Kolejny przystanek to Plac Archimedesa.
Z fontanną Diany
i pięknym pałacem Banco di Sicilia.
oraz Prefekturą miejską.
Dalej, mijamy kościół Collegio dei Gesuiti.
I dochodzimy do Placu Katedralnego.
Tutaj oczywiście najważniejsza jest Katedra czyli Cattedrale metropolitana della Natività di Maria Santissima
Przy wejściu na plac stoi Palazzo Beneventano Del Bosco
Natomiast w głębi kościół Santa Lucia alla Badia. Tutaj można zobaczyć obraz „Męczeństwo świętej Łucji” autorstwa Deodato Guinaccii. Internety mówią, że jest w kościele również oryginalny Caravaggio, ale tablica obok obrazu informowała, że jest udostępniona wyłącznie kopia.
Dochodzimy do wybrzeża.
To oczko wodne pomiędzy murami to podobno tzw. Źródło Aretuzy.
Następnie idziemy w stronę twierdzy na cyplu.
Na placu przed twierdzą stoi rzeźba Igora Mitoraja „Dedalus”.
Wreszcie twierdza – Castello Maniace. Wejście biletowane, ale naszym zdaniem warto wejść.
Pierwszy fort powstał tutaj w 1038 roku, wybudowany przez greckiego generała George Maniakes. Później był budowany w pierwszej połowie XIII wieku raz jeszcze. W latach 1305 – 1536 w twierdzy rezydowały królowe Sycylii a w XVI wieku zorganizowano tam więzienie. Na początku XVIII wieku potężny wybuch zniszczył twierdzę. Był grudzień 1704 roku, gdy podczas potężnej burzy piorun uderzył w fort wysadzając w powietrzę beczki prochu – 300 kwintali w 800 beczkach.

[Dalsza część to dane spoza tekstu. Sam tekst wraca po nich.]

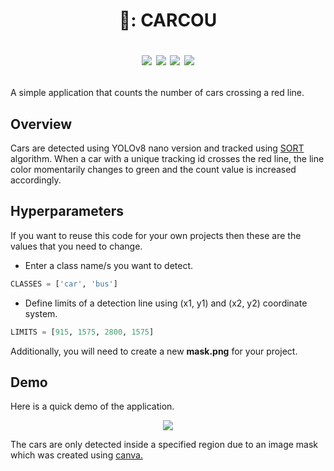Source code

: <h1 align=center>🚗: CARCOU

![](https://img.shields.io/badge/Python-3.9-blue) ![](https://img.shields.io/badge/opencv-4.8.1.78-blue) ![](https://img.shields.io/badge/Contributions-Welcome-brightgreen) ![](https://img.shields.io/badge/LICENSE-MIT-red)</h1>

A simple application that counts the number of cars crossing a red line.

## Overview
<p align = left>Cars are detected using YOLOv8 nano version and tracked using <a href='https://github.com/abewley/sort'>SORT</a> algorithm. When a car with a unique tracking id crosses the red line, the line color momentarily changes to green and the count value is increased accordingly.</p>

## Hyperparameters

If you want to reuse this code for your own projects then these are the values that you need to change.  
* Enter a class name/s you want to detect.
```python
CLASSES = ['car', 'bus']
```
* Define limits of a detection line using (x1, y1) and (x2, y2) coordinate system.
```python
LIMITS = [915, 1575, 2800, 1575]
```
Additionally, you will need to create a new **mask.png** for your project.

## Demo
<p align = left>Here is a quick demo of the application.</p>
<p align="center">
  <img src = "https://github.com/kotiyalanurag/CARCOU/assets/44325770/76b04cde-6922-424e-9ec5-3a909700041e">
</p>
<p align = left>The cars are only detected inside a specified region due to an image mask which was created using <a href='https://www.canva.com/'>canva.</a></p>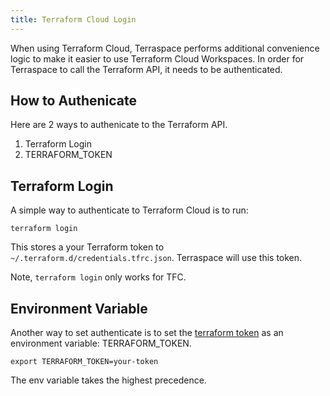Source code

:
 ```yaml
---
title: Terraform Cloud Login
---
```


When using Terraform Cloud, Terraspace performs additional convenience logic to make it easier to use Terraform Cloud Workspaces. In order for Terraspace to call the Terraform API, it needs to be authenticated.

## How to Authenicate

Here are 2 ways to authenicate to the Terraform API.

1. Terraform Login
2. TERRAFORM_TOKEN

## Terraform Login

A simple way to authenticate to Terraform Cloud is to run:

    terraform login

This stores a your Terraform token to `~/.terraform.d/credentials.tfrc.json`.  Terraspace will use this token.

Note, `terraform login` only works for TFC.

## Environment Variable

Another way to set authenticate is to set the [terraform token](https://www.terraform.io/docs/cloud/users-teams-organizations/users.html#api-tokens) as an environment variable: TERRAFORM_TOKEN.

    export TERRAFORM_TOKEN=your-token

The env variable takes the highest precedence.
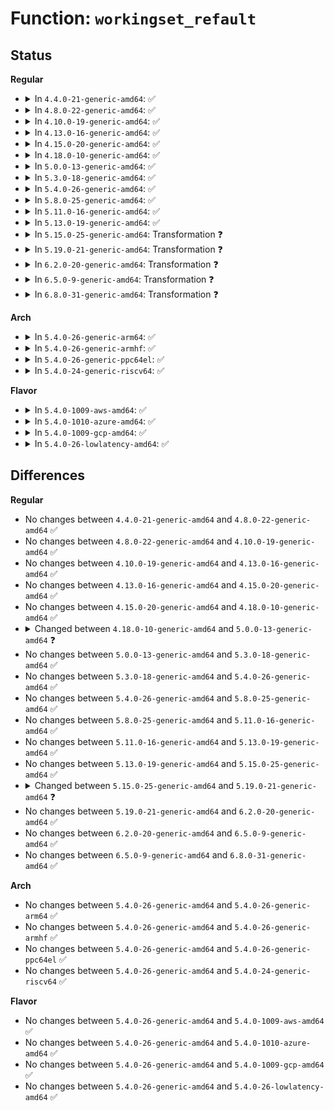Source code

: # Function: <code>workingset_refault</code>

## Status
<b>Regular</b>
<ul>
<li>
<details>
<summary>In <code>4.4.0-21-generic-amd64</code>: ✅</summary>

```c
bool workingset_refault(void * shadow)
```

```json
{
  "name": "workingset_refault",
  "collision_type": "Unique Global",
  "inline_type": "No",
  "funcs": [
    {
      "addr": 18446744071580655248,
      "name": "workingset_refault",
      "external": true,
      "loc": "mm/workingset.c:231",
      "file": "mm/workingset.c",
      "inline": "seen, unknown",
      "caller_inline": [],
      "caller_func": [
        "mm/filemap.c:add_to_page_cache_lru"
      ]
    }
  ],
  "symbols": [
    {
      "addr": 18446744071580655248,
      "name": "workingset_refault",
      "section": ".text",
      "bind": "STB_GLOBAL",
      "size": 150
    }
  ]
}
```
</details>
</li>
<li>
<details>
<summary>In <code>4.8.0-22-generic-amd64</code>: ✅</summary>

```c
bool workingset_refault(void * shadow)
```

```json
{
  "name": "workingset_refault",
  "collision_type": "Unique Global",
  "inline_type": "No",
  "funcs": [
    {
      "addr": 18446744071580762720,
      "name": "workingset_refault",
      "external": true,
      "loc": "mm/workingset.c:232",
      "file": "mm/workingset.c",
      "inline": "seen, unknown",
      "caller_inline": [],
      "caller_func": [
        "mm/filemap.c:add_to_page_cache_lru"
      ]
    }
  ],
  "symbols": [
    {
      "addr": 18446744071580762720,
      "name": "workingset_refault",
      "section": ".text",
      "bind": "STB_GLOBAL",
      "size": 202
    }
  ]
}
```
</details>
</li>
<li>
<details>
<summary>In <code>4.10.0-19-generic-amd64</code>: ✅</summary>

```c
bool workingset_refault(void * shadow)
```

```json
{
  "name": "workingset_refault",
  "collision_type": "Unique Global",
  "inline_type": "No",
  "funcs": [
    {
      "addr": 18446744071580828320,
      "name": "workingset_refault",
      "external": true,
      "loc": "mm/workingset.c:233",
      "file": "mm/workingset.c",
      "inline": "seen, unknown",
      "caller_inline": [],
      "caller_func": [
        "mm/filemap.c:add_to_page_cache_lru"
      ]
    }
  ],
  "symbols": [
    {
      "addr": 18446744071580828320,
      "name": "workingset_refault",
      "section": ".text",
      "bind": "STB_GLOBAL",
      "size": 209
    }
  ]
}
```
</details>
</li>
<li>
<details>
<summary>In <code>4.13.0-16-generic-amd64</code>: ✅</summary>

```c
bool workingset_refault(void * shadow)
```

```json
{
  "name": "workingset_refault",
  "collision_type": "Unique Global",
  "inline_type": "No",
  "funcs": [
    {
      "addr": 18446744071580870272,
      "name": "workingset_refault",
      "external": true,
      "loc": "mm/workingset.c:234",
      "file": "mm/workingset.c",
      "inline": "seen, unknown",
      "caller_inline": [],
      "caller_func": [
        "mm/filemap.c:add_to_page_cache_lru"
      ]
    }
  ],
  "symbols": [
    {
      "addr": 18446744071580870272,
      "name": "workingset_refault",
      "section": ".text",
      "bind": "STB_GLOBAL",
      "size": 348
    }
  ]
}
```
</details>
</li>
<li>
<details>
<summary>In <code>4.15.0-20-generic-amd64</code>: ✅</summary>

```c
bool workingset_refault(void * shadow)
```

```json
{
  "name": "workingset_refault",
  "collision_type": "Unique Global",
  "inline_type": "No",
  "funcs": [
    {
      "addr": 18446744071580961520,
      "name": "workingset_refault",
      "external": true,
      "loc": "mm/workingset.c:235",
      "file": "mm/workingset.c",
      "inline": "seen, unknown",
      "caller_inline": [],
      "caller_func": [
        "mm/filemap.c:add_to_page_cache_lru"
      ]
    }
  ],
  "symbols": [
    {
      "addr": 18446744071580961520,
      "name": "workingset_refault",
      "section": ".text",
      "bind": "STB_GLOBAL",
      "size": 348
    }
  ]
}
```
</details>
</li>
<li>
<details>
<summary>In <code>4.18.0-10-generic-amd64</code>: ✅</summary>

```c
bool workingset_refault(void * shadow)
```

```json
{
  "name": "workingset_refault",
  "collision_type": "Unique Global",
  "inline_type": "No",
  "funcs": [
    {
      "addr": 18446744071581096096,
      "name": "workingset_refault",
      "external": true,
      "loc": "mm/workingset.c:235",
      "file": "mm/workingset.c",
      "inline": "seen, unknown",
      "caller_inline": [],
      "caller_func": [
        "mm/filemap.c:add_to_page_cache_lru"
      ]
    }
  ],
  "symbols": [
    {
      "addr": 18446744071581096096,
      "name": "workingset_refault",
      "section": ".text",
      "bind": "STB_GLOBAL",
      "size": 577
    }
  ]
}
```
</details>
</li>
<li>
<details>
<summary>In <code>5.0.0-13-generic-amd64</code>: ✅</summary>

```c
void workingset_refault(struct page * page, void * shadow)
```

```json
{
  "name": "workingset_refault",
  "collision_type": "Unique Global",
  "inline_type": "No",
  "funcs": [
    {
      "addr": 18446744071581175392,
      "name": "workingset_refault",
      "external": true,
      "loc": "mm/workingset.c:250",
      "file": "mm/workingset.c",
      "inline": "seen, unknown",
      "caller_inline": [],
      "caller_func": [
        "mm/filemap.c:add_to_page_cache_lru"
      ]
    }
  ],
  "symbols": [
    {
      "addr": 18446744071581175392,
      "name": "workingset_refault",
      "section": ".text",
      "bind": "STB_GLOBAL",
      "size": 834
    }
  ]
}
```
</details>
</li>
<li>
<details>
<summary>In <code>5.3.0-18-generic-amd64</code>: ✅</summary>

```c
void workingset_refault(struct page * page, void * shadow)
```

```json
{
  "name": "workingset_refault",
  "collision_type": "Unique Global",
  "inline_type": "No",
  "funcs": [
    {
      "addr": 18446744071581245536,
      "name": "workingset_refault",
      "external": true,
      "loc": "mm/workingset.c:249",
      "file": "mm/workingset.c",
      "inline": "seen, unknown",
      "caller_inline": [],
      "caller_func": [
        "mm/filemap.c:add_to_page_cache_lru"
      ]
    }
  ],
  "symbols": [
    {
      "addr": 18446744071581245536,
      "name": "workingset_refault",
      "section": ".text",
      "bind": "STB_GLOBAL",
      "size": 405
    }
  ]
}
```
</details>
</li>
<li>
<details>
<summary>In <code>5.4.0-26-generic-amd64</code>: ✅</summary>

```c
void workingset_refault(struct page * page, void * shadow)
```

```json
{
  "name": "workingset_refault",
  "collision_type": "Unique Global",
  "inline_type": "No",
  "funcs": [
    {
      "addr": 18446744071581303984,
      "name": "workingset_refault",
      "external": true,
      "loc": "mm/workingset.c:249",
      "file": "mm/workingset.c",
      "inline": "seen, unknown",
      "caller_inline": [],
      "caller_func": [
        "mm/filemap.c:add_to_page_cache_lru"
      ]
    }
  ],
  "symbols": [
    {
      "addr": 18446744071581303984,
      "name": "workingset_refault",
      "section": ".text",
      "bind": "STB_GLOBAL",
      "size": 405
    }
  ]
}
```
</details>
</li>
<li>
<details>
<summary>In <code>5.8.0-25-generic-amd64</code>: ✅</summary>

```c
void workingset_refault(struct page * page, void * shadow)
```

```json
{
  "name": "workingset_refault",
  "collision_type": "Unique Global",
  "inline_type": "No",
  "funcs": [
    {
      "addr": 18446744071581494128,
      "name": "workingset_refault",
      "external": true,
      "loc": "mm/workingset.c:281",
      "file": "mm/workingset.c",
      "inline": "seen, unknown",
      "caller_inline": [],
      "caller_func": [
        "mm/filemap.c:add_to_page_cache_lru"
      ]
    }
  ],
  "symbols": [
    {
      "addr": 18446744071581494128,
      "name": "workingset_refault",
      "section": ".text",
      "bind": "STB_GLOBAL",
      "size": 744
    }
  ]
}
```
</details>
</li>
<li>
<details>
<summary>In <code>5.11.0-16-generic-amd64</code>: ✅</summary>

```c
void workingset_refault(struct page * page, void * shadow)
```

```json
{
  "name": "workingset_refault",
  "collision_type": "Unique Global",
  "inline_type": "No",
  "funcs": [
    {
      "addr": 18446744071581535712,
      "name": "workingset_refault",
      "external": true,
      "loc": "mm/workingset.c:282",
      "file": "mm/workingset.c",
      "inline": "seen, unknown",
      "caller_inline": [],
      "caller_func": [
        "mm/filemap.c:add_to_page_cache_lru",
        "mm/memory.c:do_swap_page",
        "mm/swap_state.c:__read_swap_cache_async"
      ]
    }
  ],
  "symbols": [
    {
      "addr": 18446744071581535712,
      "name": "workingset_refault",
      "section": ".text",
      "bind": "STB_GLOBAL",
      "size": 860
    }
  ]
}
```
</details>
</li>
<li>
<details>
<summary>In <code>5.13.0-19-generic-amd64</code>: ✅</summary>

```c
void workingset_refault(struct page * page, void * shadow)
```

```json
{
  "name": "workingset_refault",
  "collision_type": "Unique Global",
  "inline_type": "No",
  "funcs": [
    {
      "addr": 18446744071581557824,
      "name": "workingset_refault",
      "external": true,
      "loc": "mm/workingset.c:282",
      "file": "mm/workingset.c",
      "inline": "seen, unknown",
      "caller_inline": [],
      "caller_func": [
        "mm/filemap.c:add_to_page_cache_lru",
        "mm/memory.c:do_swap_page",
        "mm/swap_state.c:__read_swap_cache_async"
      ]
    }
  ],
  "symbols": [
    {
      "addr": 18446744071581557824,
      "name": "workingset_refault",
      "section": ".text",
      "bind": "STB_GLOBAL",
      "size": 754
    }
  ]
}
```
</details>
</li>
<li>
<details>
<summary>In <code>5.15.0-25-generic-amd64</code>: Transformation ❓</summary>

```c
void workingset_refault(struct page * page, void * shadow)
```

```json
{
  "name": "workingset_refault",
  "collision_type": "Unique Global",
  "inline_type": "No",
  "funcs": [
    {
      "addr": 0,
      "name": "workingset_refault",
      "external": true,
      "loc": "mm/workingset.c:284",
      "file": "mm/workingset.c",
      "inline": "seen, unknown",
      "caller_inline": [],
      "caller_func": [
        "mm/filemap.c:add_to_page_cache_lru",
        "mm/memory.c:do_swap_page",
        "mm/swap_state.c:__read_swap_cache_async"
      ]
    }
  ],
  "symbols": [
    {
      "addr": 18446744071592197417,
      "name": "workingset_refault.cold",
      "section": ".text",
      "bind": "STB_LOCAL",
      "size": 44
    },
    {
      "addr": 18446744071581821904,
      "name": "workingset_refault",
      "section": ".text",
      "bind": "STB_GLOBAL",
      "size": 724
    }
  ]
}
```
</details>
</li>
<li>
<details>
<summary>In <code>5.19.0-21-generic-amd64</code>: Transformation ❓</summary>

```c
void workingset_refault(struct folio * folio, void * shadow)
```

```json
{
  "name": "workingset_refault",
  "collision_type": "Unique Global",
  "inline_type": "No",
  "funcs": [
    {
      "addr": 0,
      "name": "workingset_refault",
      "external": true,
      "loc": "mm/workingset.c:285",
      "file": "mm/workingset.c",
      "inline": "seen, unknown",
      "caller_inline": [],
      "caller_func": [
        "mm/filemap.c:filemap_add_folio",
        "mm/memory.c:do_swap_page",
        "mm/swap_state.c:__read_swap_cache_async"
      ]
    }
  ],
  "symbols": [
    {
      "addr": 18446744071593974226,
      "name": "workingset_refault.cold",
      "section": ".text",
      "bind": "STB_LOCAL",
      "size": 28
    },
    {
      "addr": 18446744071582212928,
      "name": "workingset_refault",
      "section": ".text",
      "bind": "STB_GLOBAL",
      "size": 866
    }
  ]
}
```
</details>
</li>
<li>
<details>
<summary>In <code>6.2.0-20-generic-amd64</code>: Transformation ❓</summary>

```c
void workingset_refault(struct folio * folio, void * shadow)
```

```json
{
  "name": "workingset_refault",
  "collision_type": "Unique Global",
  "inline_type": "No",
  "funcs": [
    {
      "addr": 0,
      "name": "workingset_refault",
      "external": true,
      "loc": "mm/workingset.c:385",
      "file": "mm/workingset.c",
      "inline": "seen, unknown",
      "caller_inline": [],
      "caller_func": [
        "mm/filemap.c:filemap_add_folio",
        "mm/memory.c:do_swap_page",
        "mm/swap_state.c:__read_swap_cache_async"
      ]
    }
  ],
  "symbols": [
    {
      "addr": 18446744071596031205,
      "name": "workingset_refault.cold",
      "section": ".text",
      "bind": "STB_LOCAL",
      "size": 36
    },
    {
      "addr": 18446744071582700992,
      "name": "workingset_refault",
      "section": ".text",
      "bind": "STB_GLOBAL",
      "size": 841
    }
  ]
}
```
</details>
</li>
<li>
<details>
<summary>In <code>6.5.0-9-generic-amd64</code>: Transformation ❓</summary>

```c
void workingset_refault(struct folio * folio, void * shadow)
```

```json
{
  "name": "workingset_refault",
  "collision_type": "Unique Global",
  "inline_type": "No",
  "funcs": [
    {
      "addr": 0,
      "name": "workingset_refault",
      "external": true,
      "loc": "mm/workingset.c:508",
      "file": "mm/workingset.c",
      "inline": "seen, unknown",
      "caller_inline": [],
      "caller_func": [
        "mm/filemap.c:filemap_add_folio",
        "mm/memory.c:do_swap_page",
        "mm/swap_state.c:__read_swap_cache_async"
      ]
    }
  ],
  "symbols": [
    {
      "addr": 18446744071596553208,
      "name": "workingset_refault.cold",
      "section": ".text",
      "bind": "STB_LOCAL",
      "size": 21
    },
    {
      "addr": 18446744071582915680,
      "name": "workingset_refault",
      "section": ".text",
      "bind": "STB_GLOBAL",
      "size": 401
    }
  ]
}
```
</details>
</li>
<li>
<details>
<summary>In <code>6.8.0-31-generic-amd64</code>: Transformation ❓</summary>

```c
void workingset_refault(struct folio * folio, void * shadow)
```

```json
{
  "name": "workingset_refault",
  "collision_type": "Unique Global",
  "inline_type": "No",
  "funcs": [
    {
      "addr": 0,
      "name": "workingset_refault",
      "external": true,
      "loc": "mm/workingset.c:529",
      "file": "mm/workingset.c",
      "inline": "seen, unknown",
      "caller_inline": [],
      "caller_func": [
        "mm/filemap.c:filemap_add_folio",
        "mm/memory.c:do_swap_page",
        "mm/swap_state.c:__read_swap_cache_async"
      ]
    }
  ],
  "symbols": [
    {
      "addr": 18446744071597456980,
      "name": "workingset_refault.cold",
      "section": ".text",
      "bind": "STB_LOCAL",
      "size": 21
    },
    {
      "addr": 18446744071583089824,
      "name": "workingset_refault",
      "section": ".text",
      "bind": "STB_GLOBAL",
      "size": 397
    }
  ]
}
```
</details>
</li>
</ul>
<b>Arch</b>
<ul>
<li>
<details>
<summary>In <code>5.4.0-26-generic-arm64</code>: ✅</summary>

```c
void workingset_refault(struct page * page, void * shadow)
```

```json
{
  "name": "workingset_refault",
  "collision_type": "Unique Global",
  "inline_type": "No",
  "funcs": [
    {
      "addr": 18446603336492712608,
      "name": "workingset_refault",
      "external": true,
      "loc": "mm/workingset.c:249",
      "file": "mm/workingset.c",
      "inline": "seen, unknown",
      "caller_inline": [],
      "caller_func": [
        "mm/filemap.c:add_to_page_cache_lru"
      ]
    }
  ],
  "symbols": [
    {
      "addr": 18446603336492712608,
      "name": "workingset_refault",
      "section": ".text",
      "bind": "STB_GLOBAL",
      "size": 452
    }
  ]
}
```
</details>
</li>
<li>
<details>
<summary>In <code>5.4.0-26-generic-armhf</code>: ✅</summary>

```c
void workingset_refault(struct page * page, void * shadow)
```

```json
{
  "name": "workingset_refault",
  "collision_type": "Unique Global",
  "inline_type": "No",
  "funcs": [
    {
      "addr": 3226548648,
      "name": "workingset_refault",
      "external": true,
      "loc": "mm/workingset.c:249",
      "file": "mm/workingset.c",
      "inline": "seen, unknown",
      "caller_inline": [],
      "caller_func": [
        "mm/filemap.c:add_to_page_cache_lru"
      ]
    }
  ],
  "symbols": [
    {
      "addr": 3226548648,
      "name": "workingset_refault",
      "section": ".text",
      "bind": "STB_GLOBAL",
      "size": 364
    }
  ]
}
```
</details>
</li>
<li>
<details>
<summary>In <code>5.4.0-26-generic-ppc64el</code>: ✅</summary>

```c
void workingset_refault(struct page * page, void * shadow)
```

```json
{
  "name": "workingset_refault",
  "collision_type": "Unique Global",
  "inline_type": "No",
  "funcs": [
    {
      "addr": 13835058055286049904,
      "name": "workingset_refault",
      "external": true,
      "loc": "mm/workingset.c:249",
      "file": "mm/workingset.c",
      "inline": "seen, unknown",
      "caller_inline": [],
      "caller_func": [
        "mm/filemap.c:add_to_page_cache_lru"
      ]
    }
  ],
  "symbols": [
    {
      "addr": 13835058055286049904,
      "name": "workingset_refault",
      "section": ".text",
      "bind": "STB_GLOBAL",
      "size": 584
    }
  ]
}
```
</details>
</li>
<li>
<details>
<summary>In <code>5.4.0-24-generic-riscv64</code>: ✅</summary>

```c
void workingset_refault(struct page * page, void * shadow)
```

```json
{
  "name": "workingset_refault",
  "collision_type": "Unique Global",
  "inline_type": "No",
  "funcs": [
    {
      "addr": 18446743936272710840,
      "name": "workingset_refault",
      "external": true,
      "loc": "mm/workingset.c:249",
      "file": "mm/workingset.c",
      "inline": "seen, unknown",
      "caller_inline": [],
      "caller_func": [
        "mm/filemap.c:add_to_page_cache_lru"
      ]
    }
  ],
  "symbols": [
    {
      "addr": 18446743936272710840,
      "name": "workingset_refault",
      "section": ".text",
      "bind": "STB_GLOBAL",
      "size": 344
    }
  ]
}
```
</details>
</li>
</ul>
<b>Flavor</b>
<ul>
<li>
<details>
<summary>In <code>5.4.0-1009-aws-amd64</code>: ✅</summary>

```c
void workingset_refault(struct page * page, void * shadow)
```

```json
{
  "name": "workingset_refault",
  "collision_type": "Unique Global",
  "inline_type": "No",
  "funcs": [
    {
      "addr": 18446744071581272832,
      "name": "workingset_refault",
      "external": true,
      "loc": "mm/workingset.c:249",
      "file": "mm/workingset.c",
      "inline": "seen, unknown",
      "caller_inline": [],
      "caller_func": [
        "mm/filemap.c:add_to_page_cache_lru"
      ]
    }
  ],
  "symbols": [
    {
      "addr": 18446744071581272832,
      "name": "workingset_refault",
      "section": ".text",
      "bind": "STB_GLOBAL",
      "size": 405
    }
  ]
}
```
</details>
</li>
<li>
<details>
<summary>In <code>5.4.0-1010-azure-amd64</code>: ✅</summary>

```c
void workingset_refault(struct page * page, void * shadow)
```

```json
{
  "name": "workingset_refault",
  "collision_type": "Unique Global",
  "inline_type": "No",
  "funcs": [
    {
      "addr": 18446744071581219456,
      "name": "workingset_refault",
      "external": true,
      "loc": "mm/workingset.c:249",
      "file": "mm/workingset.c",
      "inline": "seen, unknown",
      "caller_inline": [],
      "caller_func": [
        "mm/filemap.c:add_to_page_cache_lru"
      ]
    }
  ],
  "symbols": [
    {
      "addr": 18446744071581219456,
      "name": "workingset_refault",
      "section": ".text",
      "bind": "STB_GLOBAL",
      "size": 339
    }
  ]
}
```
</details>
</li>
<li>
<details>
<summary>In <code>5.4.0-1009-gcp-amd64</code>: ✅</summary>

```c
void workingset_refault(struct page * page, void * shadow)
```

```json
{
  "name": "workingset_refault",
  "collision_type": "Unique Global",
  "inline_type": "No",
  "funcs": [
    {
      "addr": 18446744071581264032,
      "name": "workingset_refault",
      "external": true,
      "loc": "mm/workingset.c:249",
      "file": "mm/workingset.c",
      "inline": "seen, unknown",
      "caller_inline": [],
      "caller_func": [
        "mm/filemap.c:add_to_page_cache_lru"
      ]
    }
  ],
  "symbols": [
    {
      "addr": 18446744071581264032,
      "name": "workingset_refault",
      "section": ".text",
      "bind": "STB_GLOBAL",
      "size": 405
    }
  ]
}
```
</details>
</li>
<li>
<details>
<summary>In <code>5.4.0-26-lowlatency-amd64</code>: ✅</summary>

```c
void workingset_refault(struct page * page, void * shadow)
```

```json
{
  "name": "workingset_refault",
  "collision_type": "Unique Global",
  "inline_type": "No",
  "funcs": [
    {
      "addr": 18446744071581327888,
      "name": "workingset_refault",
      "external": true,
      "loc": "mm/workingset.c:249",
      "file": "mm/workingset.c",
      "inline": "seen, unknown",
      "caller_inline": [],
      "caller_func": [
        "mm/filemap.c:add_to_page_cache_lru"
      ]
    }
  ],
  "symbols": [
    {
      "addr": 18446744071581327888,
      "name": "workingset_refault",
      "section": ".text",
      "bind": "STB_GLOBAL",
      "size": 415
    }
  ]
}
```
</details>
</li>
</ul>

## Differences
<b>Regular</b>
<ul>
<li>
No changes between <code>4.4.0-21-generic-amd64</code> and <code>4.8.0-22-generic-amd64</code> ✅
</li>
<li>
No changes between <code>4.8.0-22-generic-amd64</code> and <code>4.10.0-19-generic-amd64</code> ✅
</li>
<li>
No changes between <code>4.10.0-19-generic-amd64</code> and <code>4.13.0-16-generic-amd64</code> ✅
</li>
<li>
No changes between <code>4.13.0-16-generic-amd64</code> and <code>4.15.0-20-generic-amd64</code> ✅
</li>
<li>
No changes between <code>4.15.0-20-generic-amd64</code> and <code>4.18.0-10-generic-amd64</code> ✅
</li>
<li>
<details>
<summary>Changed between <code>4.18.0-10-generic-amd64</code> and <code>5.0.0-13-generic-amd64</code> ❓</summary>
<ul>
<li>
<b>Param added. </b>
<code>struct page * page</code>
</li>
<li>
<b>Param reordered. </b>
<code>shadow</code> ➡️ <code>page, shadow</code>
</li>
<li>
<b>Return type changed. </b>
<code>bool</code> ➡️ <code>void</code>
</li>
</ul>
</details>
</li>
<li>
No changes between <code>5.0.0-13-generic-amd64</code> and <code>5.3.0-18-generic-amd64</code> ✅
</li>
<li>
No changes between <code>5.3.0-18-generic-amd64</code> and <code>5.4.0-26-generic-amd64</code> ✅
</li>
<li>
No changes between <code>5.4.0-26-generic-amd64</code> and <code>5.8.0-25-generic-amd64</code> ✅
</li>
<li>
No changes between <code>5.8.0-25-generic-amd64</code> and <code>5.11.0-16-generic-amd64</code> ✅
</li>
<li>
No changes between <code>5.11.0-16-generic-amd64</code> and <code>5.13.0-19-generic-amd64</code> ✅
</li>
<li>
No changes between <code>5.13.0-19-generic-amd64</code> and <code>5.15.0-25-generic-amd64</code> ✅
</li>
<li>
<details>
<summary>Changed between <code>5.15.0-25-generic-amd64</code> and <code>5.19.0-21-generic-amd64</code> ❓</summary>
<ul>
<li>
<b>Param added. </b>
<code>struct folio * folio</code>
</li>
<li>
<b>Param removed. </b>
<code>struct page * page</code>
</li>
</ul>
</details>
</li>
<li>
No changes between <code>5.19.0-21-generic-amd64</code> and <code>6.2.0-20-generic-amd64</code> ✅
</li>
<li>
No changes between <code>6.2.0-20-generic-amd64</code> and <code>6.5.0-9-generic-amd64</code> ✅
</li>
<li>
No changes between <code>6.5.0-9-generic-amd64</code> and <code>6.8.0-31-generic-amd64</code> ✅
</li>
</ul>
<b>Arch</b>
<ul>
<li>
No changes between <code>5.4.0-26-generic-amd64</code> and <code>5.4.0-26-generic-arm64</code> ✅
</li>
<li>
No changes between <code>5.4.0-26-generic-amd64</code> and <code>5.4.0-26-generic-armhf</code> ✅
</li>
<li>
No changes between <code>5.4.0-26-generic-amd64</code> and <code>5.4.0-26-generic-ppc64el</code> ✅
</li>
<li>
No changes between <code>5.4.0-26-generic-amd64</code> and <code>5.4.0-24-generic-riscv64</code> ✅
</li>
</ul>
<b>Flavor</b>
<ul>
<li>
No changes between <code>5.4.0-26-generic-amd64</code> and <code>5.4.0-1009-aws-amd64</code> ✅
</li>
<li>
No changes between <code>5.4.0-26-generic-amd64</code> and <code>5.4.0-1010-azure-amd64</code> ✅
</li>
<li>
No changes between <code>5.4.0-26-generic-amd64</code> and <code>5.4.0-1009-gcp-amd64</code> ✅
</li>
<li>
No changes between <code>5.4.0-26-generic-amd64</code> and <code>5.4.0-26-lowlatency-amd64</code> ✅
</li>
</ul>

Na początku XXI wieku fort został zdemilitaryzowany i odnowiony. Od tego czasu jest dostępny dla publiczności.
W forcie jest również niewielka wystawa artefaktów.
Później włóczymy się po wąskich uliczkach starej części miasta.
Zaglądamy do kościoła św. Filipa Apostoła (San Filippo Apostolo).
I wracamy na Piazza Emanuele Pancali, gdzie w międzyczasie rozłożyli swoje stragany handlarze. Można kupić tu wszystko, od pamiątek po jedzenie. Nie jest to tak potężny bazar jak w Katanii ale ma swój klimat.
Jeszcze tylko dziesięć minut przez miasto i czekamy na autobus.